[Start of section]

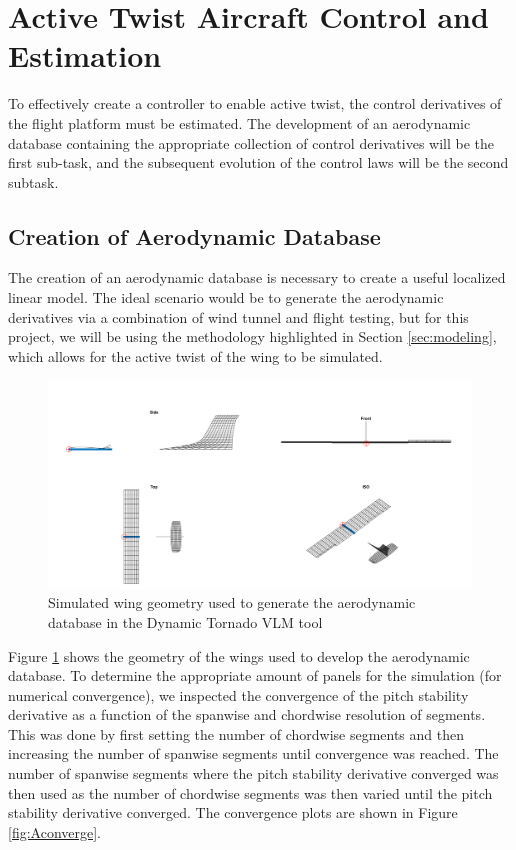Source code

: \documentclass[11pt]{ucthesis}
\begin{document}
\section{Active Twist Aircraft Control and Estimation}
To effectively create a controller to enable active twist, the control derivatives of the flight platform must be estimated. The development of an aerodynamic database containing the appropriate collection of control derivatives will be the first sub-task, and the subsequent evolution of the control laws will be the second subtask.

\subsection{Creation of Aerodynamic Database}
The creation of an aerodynamic database is necessary to create a useful localized linear model. The ideal scenario would be to generate the aerodynamic derivatives via a combination of wind tunnel and flight testing, but for this project, we will be using the methodology highlighted in Section \ref{sec:modeling}, which allows for the active twist of the wing to be simulated.

\begin{figure}[thpb]
\centering
\includegraphics[width=.8\linewidth]{Figures/SimulationMultiAngleView.png}
\caption{Simulated wing geometry used to generate the aerodynamic database in the Dynamic Tornado VLM tool}
\label{fig:AmultiAngle}
\end{figure}

Figure \ref{fig:AmultiAngle} shows the geometry of the wings used to develop the aerodynamic database. To determine the appropriate amount of panels for the simulation (for numerical convergence), we inspected the convergence of the pitch stability derivative as a function of the spanwise and chordwise resolution of segments. This was done by first setting the number of chordwise segments and then increasing the number of spanwise segments until convergence was reached. The number of spanwise segments where the pitch stability derivative converged was then used as the number of chordwise segments was then varied until the pitch stability derivative converged. The convergence plots are shown in Figure \ref{fig:Aconverge}. 
\end{document}
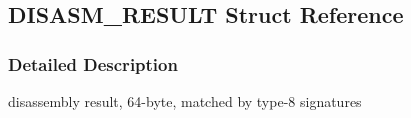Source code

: \hypertarget{struct_d_i_s_a_s_m___r_e_s_u_l_t}{
\subsection{DISASM\_\-RESULT Struct Reference}
\label{struct_d_i_s_a_s_m___r_e_s_u_l_t}
}


\subsubsection{Detailed Description}
disassembly result, 64-\/byte, matched by type-\/8 signatures 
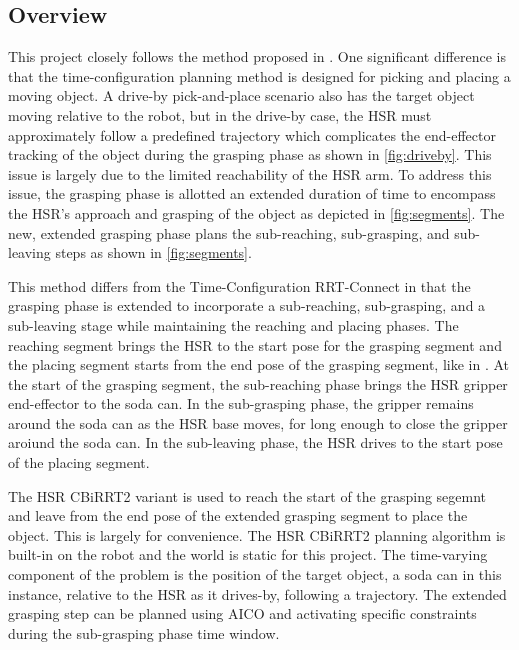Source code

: \documentclass[12pt]{article}
\begin{document}
        \subsection{Overview}
            This project closely follows the method proposed in \cite{yang_planning_2018}. One significant difference is that the time-configuration planning method is designed for picking and placing a moving object. A drive-by pick-and-place scenario also has the target object moving relative to the robot, but in the drive-by case, the HSR must approximately follow a predefined trajectory which complicates the end-effector tracking of the object during the grasping phase as shown in \cref{fig:driveby}. This issue is largely due to the limited reachability of the HSR arm. To address this issue, the grasping phase is allotted an extended duration of time to encompass the HSR's approach and grasping of the object as depicted in \cref{fig:segments}. The new, extended grasping phase plans the sub-reaching, sub-grasping, and sub-leaving steps as shown in \cref{fig:segments}.

            \par This method differs from the Time-Configuration RRT-Connect in that the grasping phase is extended to incorporate a sub-reaching, sub-grasping, and a sub-leaving stage while maintaining the reaching and placing phases. The reaching segment brings the HSR to the start pose for the grasping segment and the placing segment starts from the end pose of the grasping segment, like in \cite{yang_planning_2018}. At the start of the grasping segment, the sub-reaching phase brings the HSR gripper end-effector to the soda can. In the sub-grasping phase, the gripper remains around the soda can as the HSR base moves, for long enough to close the gripper aroiund the soda can. In the sub-leaving phase, the HSR drives to the start pose of the placing segment.

            \par The HSR CBiRRT2 variant is used to reach the start of the  grasping segemnt and leave from the end pose of the extended grasping segment to place the object. This is largely for convenience. The HSR CBiRRT2 planning algorithm is built-in on the robot and the world is static for this project. The time-varying component of the problem is the position of the target object, a soda can in this instance, relative to the HSR as it drives-by, following a trajectory. 
            The extended grasping step can be planned using AICO and activating specific constraints during the sub-grasping phase time window.
        
\end{document}
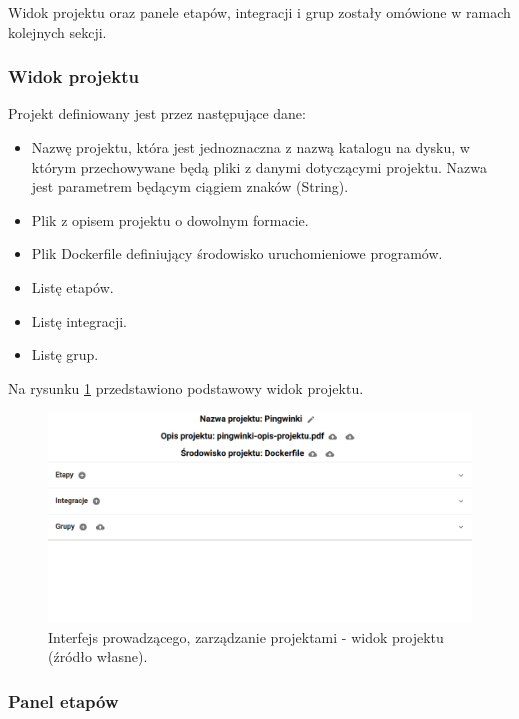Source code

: Widok projektu oraz panele etapów, integracji i grup zostały omówione w ramach kolejnych sekcji.

\subsubsection{Widok projektu}

Projekt definiowany jest przez następujące dane:
\begin {itemize}
    \item Nazwę projektu, która jest jednoznaczna z nazwą katalogu na dysku, w którym przechowywane będą pliki z danymi dotyczącymi projektu.
    Nazwa jest parametrem będącym ciągiem znaków (String).
    \item Plik z opisem projektu o dowolnym formacie.
    \item Plik Dockerfile definiujący środowisko uruchomieniowe programów.
    \item Listę etapów.
    \item Listę integracji.
    \item Listę grup.
\end {itemize}

Na rysunku \ref{fig:lecturer_project_board} przedstawiono podstawowy widok projektu.

\begin{figure}[h]
    \centering
    \includegraphics[width = 13cm]{chapter04/lecturer_project_board.png}
    \caption{Interfejs prowadzącego, zarządzanie projektami - widok projektu (źródło własne).}
    \label{fig:lecturer_project_board}
\end{figure}

\subsubsection{Panel etapów}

[End of section]

Brief
Search the lines above for the string "largely" and copy each line that has it.

Result below
            This project closely follows the method proposed in \cite{yang_planning_2018}. One significant difference is that the time-configuration planning method is designed for picking and placing a moving object. A drive-by pick-and-place scenario also has the target object moving relative to the robot, but in the drive-by case, the HSR must approximately follow a predefined trajectory which complicates the end-effector tracking of the object during the grasping phase as shown in \cref{fig:driveby}. This issue is largely due to the limited reachability of the HSR arm. To address this issue, the grasping phase is allotted an extended duration of time to encompass the HSR's approach and grasping of the object as depicted in \cref{fig:segments}. The new, extended grasping phase plans the sub-reaching, sub-grasping, and sub-leaving steps as shown in \cref{fig:segments}.
            \par The HSR CBiRRT2 variant is used to reach the start of the  grasping segemnt and leave from the end pose of the extended grasping segment to place the object. This is largely for convenience. The HSR CBiRRT2 planning algorithm is built-in on the robot and the world is static for this project. The time-varying component of the problem is the position of the target object, a soda can in this instance, relative to the HSR as it drives-by, following a trajectory. 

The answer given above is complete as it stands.